Since the age of thirteen Jenny had wanted to join the RAF. In 1965 at aged eighteen, Jenny was granted her wish. She left the tight knit village of Hathersage in the Derbyshire Dales - “I felt independent with new adventures ahead!” said the former stewardess - and signed up as an Aircrafts Woman (ACW) before attending RAF Spitalgate (now an Army barracks) in Lincolnshire for basic training. “Depending on the trade you chose determined where you were sent after that. I wanted the Nursing Corps but my education was not good enough,” said Jenny. “At the time they were desperate for stewards and stewardesses, so that is what I became….we were glorified waitresses, really,” laughed Jenny. An eight-week intensive course at a catering school in Hereford followed where you were taught everything from laying a table correctly to dining etiquette. Her first posting was RAF High Wycombe.
(left image, Mission Huts. Right image, Officer's Mess)
Cambridgeshire based Jenny and Birmingham based Pat both decided to rekindle memories of a site that held so many happy experiences. “It was like coming home,” said a tearful Jenny as they entered the Officer’s Mess on 2 Site. The Mess brought back a flood of memories. “I can’t breathe….I am just so emotional. It is like my heart has been ripped out. I am so happy,” cried Jenny. The Main Hall of the Mess had not changed according to the plucky duo, except the tables were smaller. “The soul is still here in a way,” reflected Pat.
“I can’t believe I am here. It really is going to be like a dream when I get home.”
RAF High Wycombe veteran and former mess manager, Dave Brown was on hand to ladle out the banter and share memories of times long ago including dining in nights and shenanigans in the kitchens. “We used to work twenty-four to forty-eight hours with no sleep,” recalled Jenny. “No matter who passed you, you had to stand to attention. It was a very strict time!” Pat, who served for a year in the Air Force before marrying a fellow steward summed up her time at High Wycombe; “There were so many laughs, that’s all I remember from my time in the Air force! It put you in good stead for life. The camaraderie was amazing. We always looked after each other’s backs, and you had to mature very fast back then.”
Jenny has fond recollections of being the only person from RAF High Wycombe to be selected one year to go to the Queen Mother’s Garden Party and to the Prime Minister’s country home, Chequers where incumbent Prime Minster, Harold Wilson was entertaining a delegation from India. “I had to iron a beautiful sari for one of the ladies,” said Jenny, laughing. The happy-go-lucky former stewardess who spent much of her later career in the property industry, recalls the time she was demobbed in 1969; “I was hoisted into a sink in the kitchen and covered in flour. The staff threw all sorts of stuff at me, then they hosed me down with a hose pipe!” Of course, nothing like that would ever happen in this day and age! Pat was demobbed in 1967.
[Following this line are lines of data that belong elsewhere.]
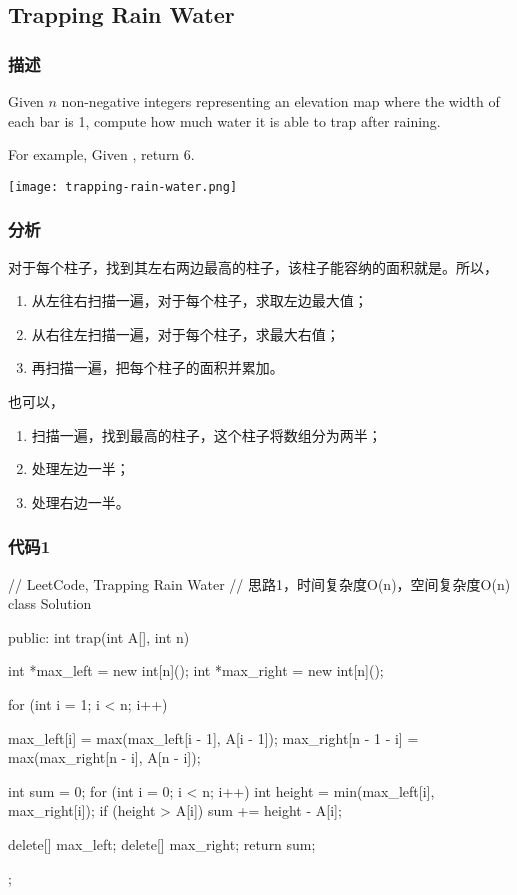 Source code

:\subsection{Trapping Rain Water} %
\label{sec:trapping-rain-water}


\subsubsection{描述}
Given $n$ non-negative integers representing an elevation map where the width of each bar is 1, compute how much water it is able to trap after raining.

For example, 
Given \code{[0,1,0,2,1,0,1,3,2,1,2,1]}, return 6.

\begin{center}
\texttt{[image: trapping-rain-water.png]}\\
\label{fig:trapping-rain-water}
\end{center}


\subsubsection{分析}
对于每个柱子，找到其左右两边最高的柱子，该柱子能容纳的面积就是。所以，
\begin{enumerate}
\item 从左往右扫描一遍，对于每个柱子，求取左边最大值；
\item 从右往左扫描一遍，对于每个柱子，求最大右值；
\item 再扫描一遍，把每个柱子的面积并累加。
\end{enumerate}

也可以，
\begin{enumerate}
\item 扫描一遍，找到最高的柱子，这个柱子将数组分为两半；
\item 处理左边一半；
\item 处理右边一半。
\end{enumerate}


\subsubsection{代码1}
\begin{Code}
// LeetCode, Trapping Rain Water
// 思路1，时间复杂度O(n)，空间复杂度O(n)
class Solution {
public:
    int trap(int A[], int n) {
        int *max_left = new int[n]();
        int *max_right = new int[n]();

        for (int i = 1; i < n; i++) {
            max_left[i] = max(max_left[i - 1], A[i - 1]);
            max_right[n - 1 - i] = max(max_right[n - i], A[n - i]);

        }

        int sum = 0;
        for (int i = 0; i < n; i++) {
            int height = min(max_left[i], max_right[i]);
            if (height > A[i]) {
                sum += height - A[i];
            }
        }

        delete[] max_left;
        delete[] max_right;
        return sum;
    }
};
\end{Code}



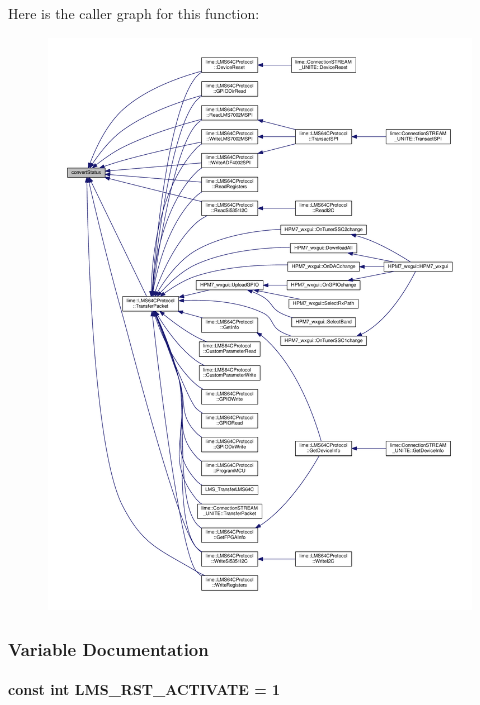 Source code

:Here is the caller graph for this function\+:
\nopagebreak
\begin{figure}[H]
\begin{center}
\leavevmode
\includegraphics[width=350pt]{d2/d65/LMS64CProtocol_8cpp_af62b1cc795d9086a8ad8d7164b0cad8b_icgraph}
\end{center}
\end{figure}




\subsubsection{Variable Documentation}
\paragraph[{L\+M\+S\+\_\+\+R\+S\+T\+\_\+\+A\+C\+T\+I\+V\+A\+TE}]{\setlength{\rightskip}{0pt plus 5cm}const {\bf int} L\+M\+S\+\_\+\+R\+S\+T\+\_\+\+A\+C\+T\+I\+V\+A\+TE = 1}\label{LMS64CProtocol_8cpp_ac916c3ad4a8d88d16a5556f690a436e5}


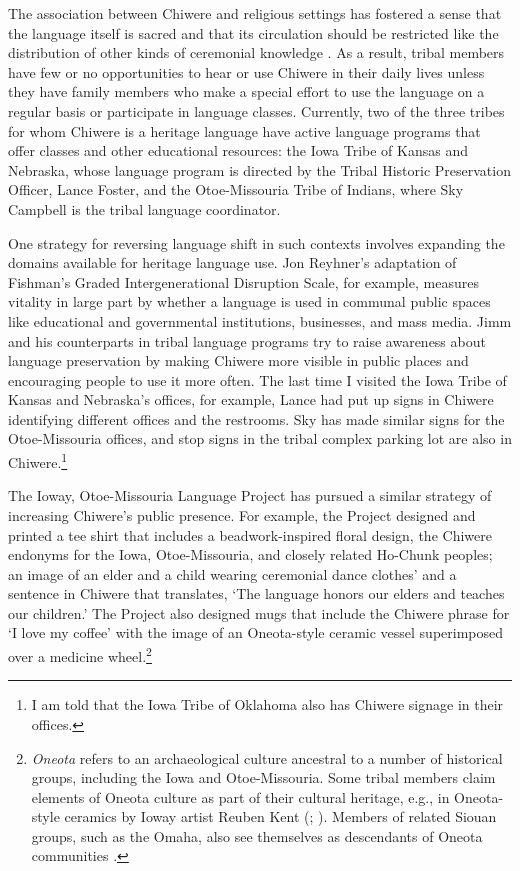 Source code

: \documentclass[output=paper]{LSP/langsci}
\begin{document}
The association between Chiwere and religious settings has fostered a sense that the language itself is sacred and that its circulation should be restricted like the distribution of other kinds of ceremonial knowledge \citep{Davidson1997}. As a result, tribal members have few or no opportunities to hear or use Chiwere in their daily lives unless they have family members who make a special effort to use the language on a regular basis or participate in language classes. Currently, two of the three tribes for whom Chiwere is a heritage language have active language programs that offer classes and other educational resources: the Iowa Tribe of Kansas and Nebraska, whose language program is directed by the Tribal Historic Preservation Officer, Lance Foster, and the Otoe-Missouria Tribe of Indians, where Sky Campbell is the tribal language coordinator.

One strategy for reversing language shift in such contexts involves expanding the domains available for heritage language use. Jon Reyhner's \citeyearpar[vii]{Reyhner1999} adaptation of Fishman's \citeyearpar{Fishman1991} Graded Intergenerational Disruption Scale, for example, measures vitality in large part by whether a language is used in communal public spaces like educational and governmental institutions, businesses, and mass media. Jimm and his counterparts in tribal language programs try to raise awareness about language preservation by making Chiwere more visible in public places and encouraging people to use it more often. The last time I visited the Iowa Tribe of Kansas and Nebraska's offices, for example, Lance had put up signs in Chiwere identifying different offices and the restrooms. Sky has made similar signs for the Otoe-Missouria offices, and stop signs in the tribal complex parking lot are also in Chiwere.\footnote{I am told that the Iowa Tribe of Oklahoma also has Chiwere signage in their offices.}

The Ioway, Otoe-Missouria Language Project has pursued a similar strategy of increasing Chiwere's public presence. For example, the Project designed and printed a tee shirt that includes a beadwork-inspired floral design, the Chiwere endonyms for the Iowa, Otoe-Missouria, and closely related Ho-Chunk peoples; an image of an elder and a child wearing ceremonial dance clothes' and a sentence in Chiwere that translates, `The language honors our elders and teaches our children.' The Project also designed mugs that include the Chiwere phrase for `I love my coffee' with the image of an Oneota-style ceramic vessel superimposed over a medicine wheel.\footnote{\emph{Oneota} refers to an archaeological culture ancestral to a number of historical groups, including the Iowa and Otoe-Missouria. Some tribal members claim elements of Oneota culture as part of their cultural heritage, e.g., in Oneota-style ceramics by Ioway artist Reuben Kent (\citeyear{KentND}; \citealt{RundleRundle2007}). Members of related Siouan groups, such as the Omaha, also see themselves as descendants of Oneota communities \citep{Buffalohead2004}.}
\end{document}

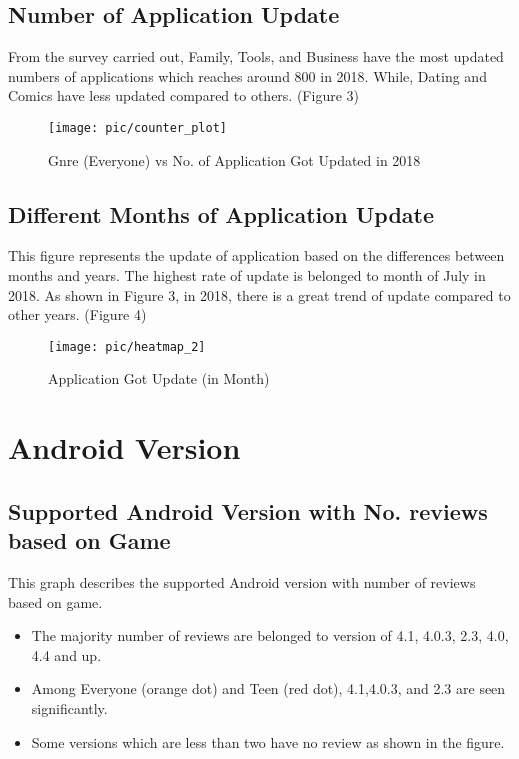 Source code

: \subsection*{Number of Application Update}
From the survey carried out, Family, Tools, and Business have the most updated numbers of applications which reaches around 800 in 2018. While, Dating and Comics have less updated compared to others. (Figure 3)  
\begin{figure}
\centering
\texttt{[image: pic/counter\_plot]}
\caption{Gnre (Everyone) vs No. of Application Got Updated in 2018}
\label{fig:3}
\end{figure}

\subsection*{Different Months of Application Update}
This figure represents the update of application based on the differences between months and years. The highest rate of update is belonged to month of July in 2018. As shown in Figure 3, in 2018, there is a great trend of update compared to other years. (Figure 4)
\begin{figure}
\centering
\texttt{[image: pic/heatmap\_2]}
\caption{Application Got Update (in Month)}
\label{fig:4}
\end{figure}

\section*{Android Version}
\subsection*{Supported Android Version with No. reviews based on Game}
This graph describes the supported Android version with number of reviews based on game.
\begin{itemize}
\item The majority number of reviews are belonged to version of 4.1, 4.0.3, 2.3, 4.0, 4.4 and up.\\
\item Among Everyone (orange dot) and Teen (red dot), 4.1,4.0.3, and 2.3 are seen significantly.\\
\item Some versions which are less than two have no review as shown in the figure.\\
\end{itemize}

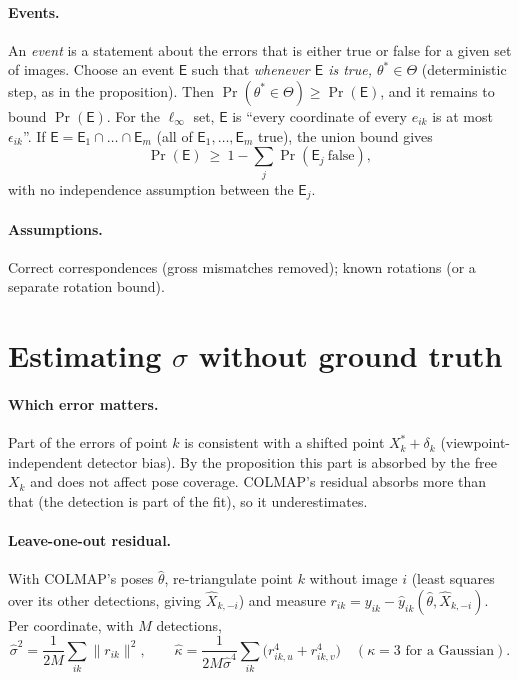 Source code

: \documentclass[11pt]{article}
\begin{document}
\paragraph{Events.} An \emph{event} is a statement about the errors that is either true or false for a given set of
images. Choose an event $\mathsf E$ such that \emph{whenever $\mathsf E$ is true, $\theta^*\in\Theta$} (deterministic
step, as in the proposition). Then $\Pr(\theta^*\in\Theta)\ge\Pr(\mathsf E)$, and it remains to bound $\Pr(\mathsf E)$.
For the $\ell_\infty$ set, $\mathsf E$ is ``every coordinate of every $e_{ik}$ is at most $\epsilon_{ik}$''.
If $\mathsf E=\mathsf E_1\cap\dots\cap\mathsf E_m$ (all of $\mathsf E_1,\dots,\mathsf E_m$ true), the union bound gives
\begin{equation}
  \Pr(\mathsf E)\ \ge\ 1-\sum_{j}\Pr(\mathsf E_j\ \text{false}),
  \label{eq:union}
\end{equation}
with no independence assumption between the $\mathsf E_j$.

\paragraph{Assumptions.} Correct correspondences (gross mismatches removed); known rotations (or a separate rotation bound).

\section{Estimating $\sigma$ without ground truth}
\paragraph{Which error matters.} Part of the errors of point $k$ is consistent with a shifted point $X_k^*+\delta_k$
(viewpoint-independent detector bias). By the proposition this part is absorbed by the free $X_k$ and does not affect
pose coverage. COLMAP's residual absorbs more than that (the detection is part of the fit), so it underestimates.

\paragraph{Leave-one-out residual.} With COLMAP's poses $\hat\theta$, re-triangulate point $k$ without image $i$
(least squares over its other detections, giving $\hat X_{k,-i}$) and measure
$r_{ik}=y_{ik}-\hat y_{ik}(\hat\theta,\hat X_{k,-i})$. Per coordinate, with $M$ detections,
\begin{equation}
  \hat\sigma^2=\frac{1}{2M}\sum_{ik}\|r_{ik}\|^2,\qquad
  \hat\kappa=\frac{1}{2M\hat\sigma^4}\sum_{ik}\bigl(r_{ik,u}^4+r_{ik,v}^4\bigr)\quad(\kappa=3\text{ for a Gaussian}).
\end{equation}
\end{document}
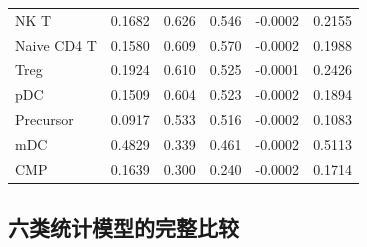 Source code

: {\begin{longtable}{lrrrrr}
NK T & 0.1682 & 0.626 & 0.546 & -0.0002 & 0.2155\\
Naive CD4 T & 0.1580 & 0.609 & 0.570 & -0.0002 & 0.1988\\
Treg & 0.1924 & 0.610 & 0.525 & -0.0001 & 0.2426\\
pDC & 0.1509 & 0.604 & 0.523 & -0.0002 & 0.1894\\
Precursor & 0.0917 & 0.533 & 0.516 & -0.0002 & 0.1083\\
mDC & 0.4829 & 0.339 & 0.461 & -0.0002 & 0.5113\\
CMP & 0.1639 & 0.300 & 0.240 & -0.0002 & 0.1714\\
\bottomrule\end{longtable}}
\clearpage\subsection{六类统计模型的完整比较}
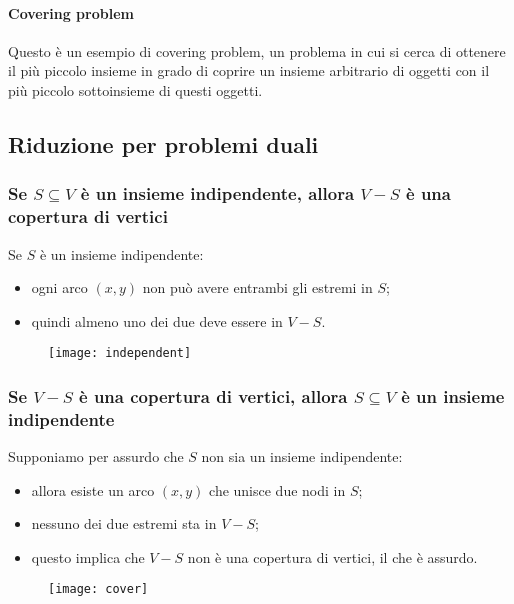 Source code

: \paragraph{Covering problem}
Questo è un esempio di covering problem, un problema in cui si cerca di ottenere il più piccolo insieme in grado di coprire un insieme arbitrario di oggetti con il più piccolo sottoinsieme di questi oggetti.

\subsection{Riduzione per problemi duali}

\subsubsection{Se \(S \subseteq V\) è un insieme indipendente, allora \(V - S\) è una copertura di vertici}

Se \(S\) è un insieme indipendente:
\begin{itemize}
    \item ogni arco \((x,y)\) non può avere entrambi gli estremi in \(S\);
    \item quindi almeno uno dei due deve essere in \(V-S\).
\end{itemize}
\begin{figure}[H]\centering
	\texttt{[image: independent]}
\end{figure}

\subsubsection{Se \(V - S\) è una copertura di vertici, allora \(S \subseteq V\) è un insieme indipendente}

Supponiamo per assurdo che \(S\) non sia un insieme indipendente:
\begin{itemize}
    \item allora esiste un arco \((x,y)\) che unisce due nodi in \(S\);
    \item nessuno dei due estremi sta in \(V-S\);
    \item questo implica che \(V-S\) non è una copertura di vertici, il che è assurdo.
\end{itemize}
\begin{figure}[H]\centering
	\texttt{[image: cover]}
\end{figure}

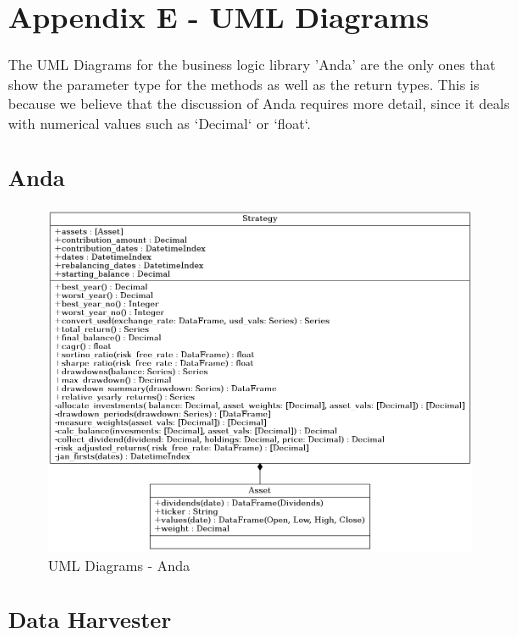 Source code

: \documentclass[main.tex]{subfiles}
\begin{document}
\section{Appendix E - UML Diagrams}
\label{umls}

The UML Diagrams for the business logic library 'Anda' are the only ones that show the parameter type for the methods as well as the return types.
This is because we believe that the discussion of Anda requires more detail, since it deals with numerical values such as `Decimal` or `float`.

\subsection{Anda}

\begin{figure}[H]
   \centering
   \includegraphics[width=\textwidth,keepaspectratio]{Report/08Appendices/084UML/084Pictures/classes_analyse_data.png}
   \caption{UML Diagrams - Anda}
\end{figure}

\subsection{Data Harvester}
\end{document}
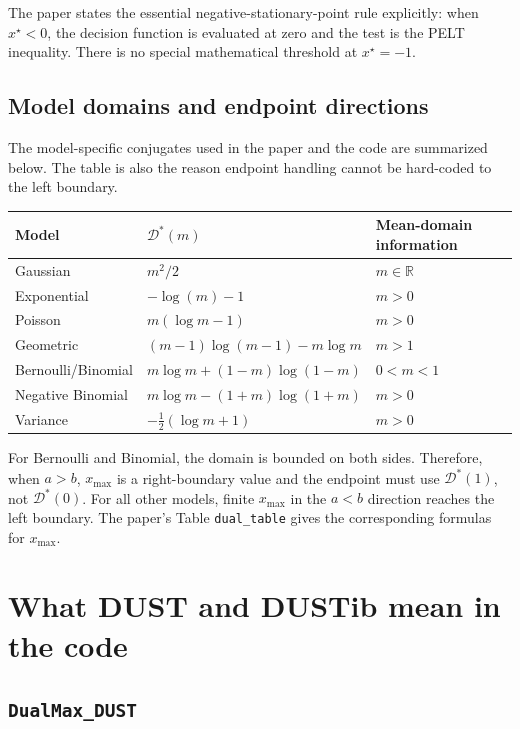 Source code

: \documentclass[11pt]{article}
\newcommand{\R}{\mathbb{R}}
\newcommand{\Dstar}{\mathcal{D}^*}
\begin{document}
The paper states the essential negative-stationary-point rule explicitly:
when $x^\star<0$, the decision function is evaluated at zero and the test is
the PELT inequality.  There is no special mathematical threshold at
$x^\star=-1$.

\subsection{Model domains and endpoint directions}

The model-specific conjugates used in the paper and the code are summarized
below.  The table is also the reason endpoint handling cannot be hard-coded
to the left boundary.

\begin{center}
\small
\begin{tabular}{lll}
\toprule
Model & $\Dstar(m)$ & Mean-domain information \\
\midrule
Gaussian & $m^2/2$ & $m\in\R$ \\
Exponential & $-\log(m)-1$ & $m>0$ \\
Poisson & $m(\log m-1)$ & $m>0$ \\
Geometric & $(m-1)\log(m-1)-m\log m$ & $m>1$ \\
Bernoulli/Binomial & $m\log m+(1-m)\log(1-m)$ & $0<m<1$ \\
Negative Binomial & $m\log m-(1+m)\log(1+m)$ & $m>0$ \\
Variance & $-\tfrac12(\log m+1)$ & $m>0$ \\
\bottomrule
\end{tabular}
\end{center}

For Bernoulli and Binomial, the domain is bounded on both sides.  Therefore,
when $a>b$, $x_{\max}$ is a right-boundary value and the endpoint must use
$\Dstar(1)$, not $\Dstar(0)$.  For all other models, finite $x_{\max}$ in
the $a<b$ direction reaches the left boundary.  The paper's Table
\texttt{dual\_table} gives the corresponding formulas for $x_{\max}$.

\section{What DUST and DUSTib mean in the code}

\subsection{\texttt{DualMax\_DUST}}
\end{document}
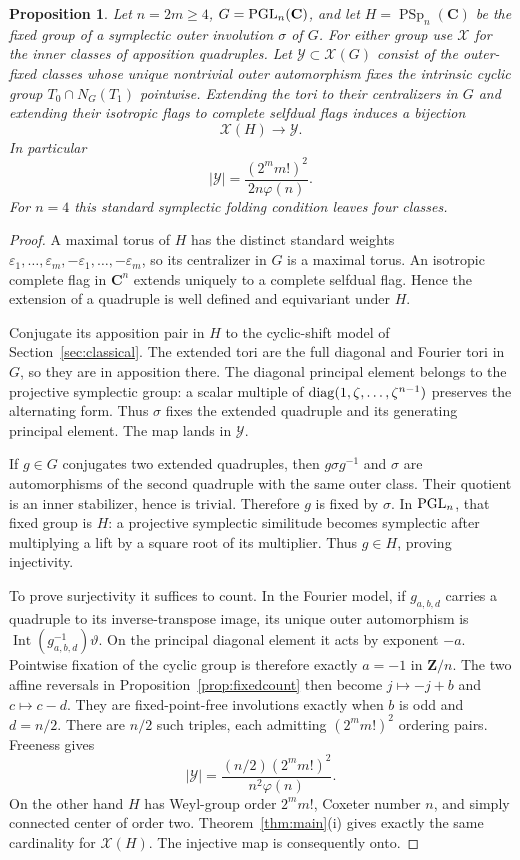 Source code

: \documentclass[11pt]{article}
\newcommand{\C}{\mathbf C}\newcommand{\Z}{\mathbf Z}\newcommand{\Q}{\mathbf Q}
\newtheorem{proposition}[theorem]{Proposition}
\theoremstyle{definition}\newtheorem{definition}[theorem]{Definition}
\theoremstyle{remark}\newtheorem{remark}[theorem]{Remark}
\begin{document}
\begin{proposition}\label{prop:folding}
Let $n=2m\geq4$, $G=\PGL_n(\C)$, and let $H=\operatorname{PSp}_n(\C)$ be the fixed group of a symplectic outer involution $\sigma$ of $G$. For either group use $\mathcal X$ for the inner classes of apposition quadruples. Let $\mathcal Y\subset\mathcal X(G)$ consist of the outer-fixed classes whose unique nontrivial outer automorphism fixes the intrinsic cyclic group $T_0\cap N_G(T_1)$ pointwise. Extending the tori to their centralizers in $G$ and extending their isotropic flags to complete selfdual flags induces a bijection
\[
 \mathcal X(H)\longrightarrow\mathcal Y.
\]
In particular
\[
 |\mathcal Y|=\frac{(2^m m!)^2}{2n\varphi(n)}.
\]
For $n=4$ this standard symplectic folding condition leaves four classes.
\end{proposition}
\begin{proof}
A maximal torus of $H$ has the distinct standard weights $\varepsilon_1,\ldots,\varepsilon_m,-\varepsilon_1,\ldots,-\varepsilon_m$, so its centralizer in $G$ is a maximal torus. An isotropic complete flag in $\C^n$ extends uniquely to a complete selfdual flag. Hence the extension of a quadruple is well defined and equivariant under $H$.

Conjugate its apposition pair in $H$ to the cyclic-shift model of Section~\ref{sec:classical}. The extended tori are the full diagonal and Fourier tori in $G$, so they are in apposition there. The diagonal principal element belongs to the projective symplectic group: a scalar multiple of $\operatorname{diag}(1,\zeta,\ldots,\zeta^{n-1})$ preserves the alternating form. Thus $\sigma$ fixes the extended quadruple and its generating principal element. The map lands in $\mathcal Y$.

If $g\in G$ conjugates two extended quadruples, then $g\sigma g^{-1}$ and $\sigma$ are automorphisms of the second quadruple with the same outer class. Their quotient is an inner stabilizer, hence is trivial. Therefore $g$ is fixed by $\sigma$. In $\operatorname{PGL}_n$, that fixed group is $H$: a projective symplectic similitude becomes symplectic after multiplying a lift by a square root of its multiplier. Thus $g\in H$, proving injectivity.

To prove surjectivity it suffices to count. In the Fourier model, if $g_{a,b,d}$ carries a quadruple to its inverse-transpose image, its unique outer automorphism is $\operatorname{Int}(g_{a,b,d}^{-1})\vartheta$. On the principal diagonal element it acts by exponent $-a$. Pointwise fixation of the cyclic group is therefore exactly $a=-1$ in $\Z/n$. The two affine reversals in Proposition~\ref{prop:fixedcount} then become $j\mapsto-j+b$ and $c\mapsto c-d$. They are fixed-point-free involutions exactly when $b$ is odd and $d=n/2$. There are $n/2$ such triples, each admitting $(2^m m!)^2$ ordering pairs. Freeness gives
\[
 |\mathcal Y|=\frac{(n/2)(2^m m!)^2}{n^2\varphi(n)}.
\]
On the other hand $H$ has Weyl-group order $2^m m!$, Coxeter number $n$, and simply connected center of order two. Theorem~\ref{thm:main}(i) gives exactly the same cardinality for $\mathcal X(H)$. The injective map is consequently onto.
\end{proof}
\end{document}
“My eighteen-year-old self is stood next to me. She is walking with me all the time I am here.”
The ladies were treated to lunch in the Warrant Officer’s & Sergeant’s Mess before being introduced to two serving ladies of the RAF, our SWO, Mrs Ward and Corporal Pring where the uniforms were examined. Apparently, they were very similar to those of the 1960s....except nowadays female personnel are not required to wear blue bloomers!
After some photographs were taken and new memories made, the ladies were given a cheery farewell.